- **TASK DIRECTIONS**:
Search the listing below for the word "versions" and copy each line that holds it.

- **INFORMATION GIVEN**:
== Segment start ==

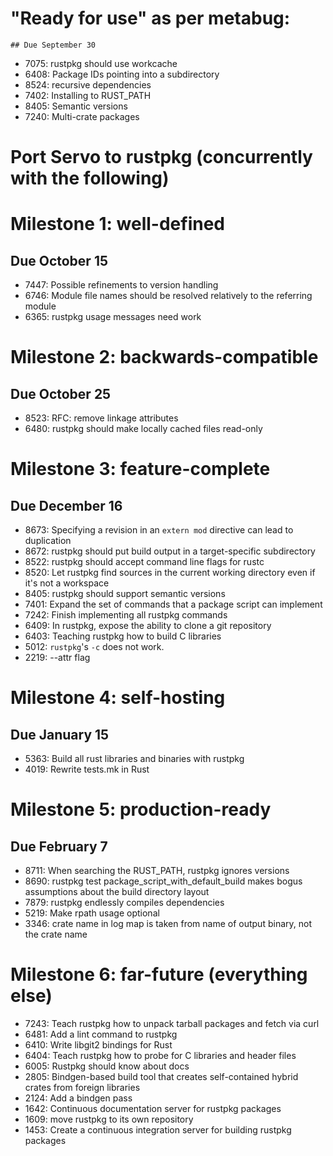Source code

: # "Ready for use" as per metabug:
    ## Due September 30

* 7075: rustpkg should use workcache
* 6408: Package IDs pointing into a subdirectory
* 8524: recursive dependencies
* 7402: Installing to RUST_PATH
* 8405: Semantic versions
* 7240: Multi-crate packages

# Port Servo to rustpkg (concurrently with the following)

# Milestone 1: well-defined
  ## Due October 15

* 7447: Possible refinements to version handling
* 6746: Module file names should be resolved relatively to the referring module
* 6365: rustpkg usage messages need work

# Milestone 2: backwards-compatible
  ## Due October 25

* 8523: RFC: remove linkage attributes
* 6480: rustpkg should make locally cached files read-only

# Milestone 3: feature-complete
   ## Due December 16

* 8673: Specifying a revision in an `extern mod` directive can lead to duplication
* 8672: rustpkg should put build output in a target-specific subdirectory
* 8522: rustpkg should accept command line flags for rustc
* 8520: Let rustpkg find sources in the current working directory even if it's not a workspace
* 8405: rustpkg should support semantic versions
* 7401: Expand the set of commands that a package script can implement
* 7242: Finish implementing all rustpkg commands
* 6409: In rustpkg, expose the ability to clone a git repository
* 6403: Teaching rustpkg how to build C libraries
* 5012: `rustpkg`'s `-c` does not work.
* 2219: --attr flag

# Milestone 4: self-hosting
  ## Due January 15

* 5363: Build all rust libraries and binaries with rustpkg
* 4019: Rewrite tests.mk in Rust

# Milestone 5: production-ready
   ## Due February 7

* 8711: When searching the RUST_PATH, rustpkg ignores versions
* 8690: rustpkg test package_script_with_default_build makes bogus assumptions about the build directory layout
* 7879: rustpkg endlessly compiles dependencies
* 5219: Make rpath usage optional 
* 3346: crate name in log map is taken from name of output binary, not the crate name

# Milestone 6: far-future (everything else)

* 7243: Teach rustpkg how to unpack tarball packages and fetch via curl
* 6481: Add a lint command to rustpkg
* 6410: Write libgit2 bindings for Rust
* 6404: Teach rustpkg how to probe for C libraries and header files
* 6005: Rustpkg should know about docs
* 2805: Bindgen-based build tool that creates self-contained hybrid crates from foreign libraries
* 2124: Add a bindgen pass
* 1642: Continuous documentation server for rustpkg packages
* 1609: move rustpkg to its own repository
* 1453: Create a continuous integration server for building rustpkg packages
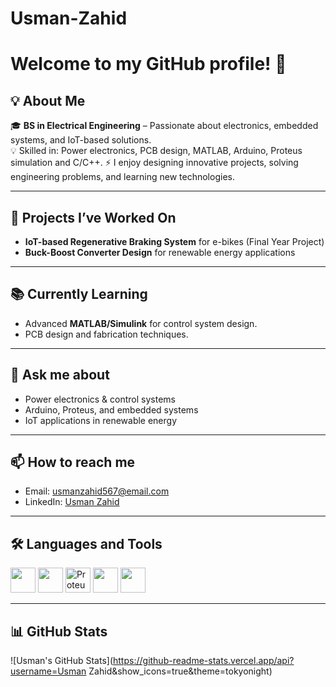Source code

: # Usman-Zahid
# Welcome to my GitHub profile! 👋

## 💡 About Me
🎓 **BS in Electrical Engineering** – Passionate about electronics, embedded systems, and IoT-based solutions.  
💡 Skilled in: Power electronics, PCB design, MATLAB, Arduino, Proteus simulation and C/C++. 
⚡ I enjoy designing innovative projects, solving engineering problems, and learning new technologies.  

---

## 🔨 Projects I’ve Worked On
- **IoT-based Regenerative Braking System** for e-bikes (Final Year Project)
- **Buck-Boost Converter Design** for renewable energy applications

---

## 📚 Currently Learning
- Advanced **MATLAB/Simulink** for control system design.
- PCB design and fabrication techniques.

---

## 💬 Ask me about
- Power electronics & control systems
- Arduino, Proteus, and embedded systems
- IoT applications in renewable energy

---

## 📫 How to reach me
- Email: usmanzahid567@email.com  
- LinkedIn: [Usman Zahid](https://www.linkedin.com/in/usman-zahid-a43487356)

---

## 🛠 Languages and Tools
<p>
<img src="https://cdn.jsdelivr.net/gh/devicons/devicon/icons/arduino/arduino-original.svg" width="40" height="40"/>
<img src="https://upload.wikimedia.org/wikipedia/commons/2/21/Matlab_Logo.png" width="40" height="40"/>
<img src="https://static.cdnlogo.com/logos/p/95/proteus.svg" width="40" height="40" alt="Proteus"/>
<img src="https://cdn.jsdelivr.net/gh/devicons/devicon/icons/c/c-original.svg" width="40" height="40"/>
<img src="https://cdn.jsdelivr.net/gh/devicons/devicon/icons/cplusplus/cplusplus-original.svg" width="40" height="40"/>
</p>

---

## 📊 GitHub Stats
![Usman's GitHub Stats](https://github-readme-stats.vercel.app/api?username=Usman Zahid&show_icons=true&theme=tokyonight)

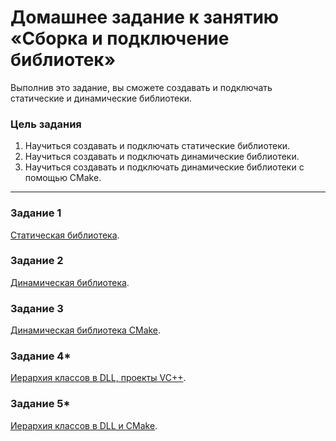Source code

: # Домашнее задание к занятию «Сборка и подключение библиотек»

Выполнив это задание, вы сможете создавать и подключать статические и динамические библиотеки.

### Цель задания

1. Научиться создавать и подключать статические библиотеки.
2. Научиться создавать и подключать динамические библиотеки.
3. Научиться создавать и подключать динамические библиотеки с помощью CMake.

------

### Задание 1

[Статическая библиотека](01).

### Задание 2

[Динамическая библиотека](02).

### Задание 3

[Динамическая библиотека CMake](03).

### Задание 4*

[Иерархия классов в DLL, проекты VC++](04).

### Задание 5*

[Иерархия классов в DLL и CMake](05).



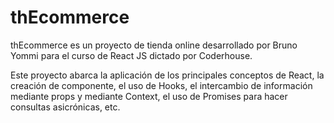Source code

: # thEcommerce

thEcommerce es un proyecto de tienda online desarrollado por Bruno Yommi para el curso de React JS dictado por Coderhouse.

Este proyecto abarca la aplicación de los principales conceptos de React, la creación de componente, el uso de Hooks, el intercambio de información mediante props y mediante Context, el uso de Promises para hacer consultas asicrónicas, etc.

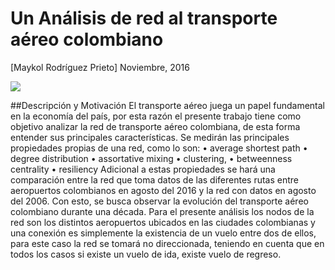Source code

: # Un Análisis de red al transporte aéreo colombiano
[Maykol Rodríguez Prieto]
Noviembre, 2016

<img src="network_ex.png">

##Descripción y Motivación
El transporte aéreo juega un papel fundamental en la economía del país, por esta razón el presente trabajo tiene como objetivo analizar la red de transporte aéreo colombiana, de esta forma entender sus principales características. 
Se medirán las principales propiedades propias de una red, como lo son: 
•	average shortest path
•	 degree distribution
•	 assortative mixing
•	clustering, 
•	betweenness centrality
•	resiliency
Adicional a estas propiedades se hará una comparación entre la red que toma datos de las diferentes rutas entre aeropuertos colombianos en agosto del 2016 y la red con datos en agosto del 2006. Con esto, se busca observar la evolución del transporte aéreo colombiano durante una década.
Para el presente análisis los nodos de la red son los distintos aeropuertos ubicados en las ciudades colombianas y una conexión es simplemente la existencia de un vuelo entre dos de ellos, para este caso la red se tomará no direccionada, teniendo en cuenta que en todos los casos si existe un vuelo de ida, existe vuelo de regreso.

== Segment end ==

- **SOLUTION**:
* 8405: Semantic versions
* 8405: rustpkg should support semantic versions
* 8711: When searching the RUST_PATH, rustpkg ignores versions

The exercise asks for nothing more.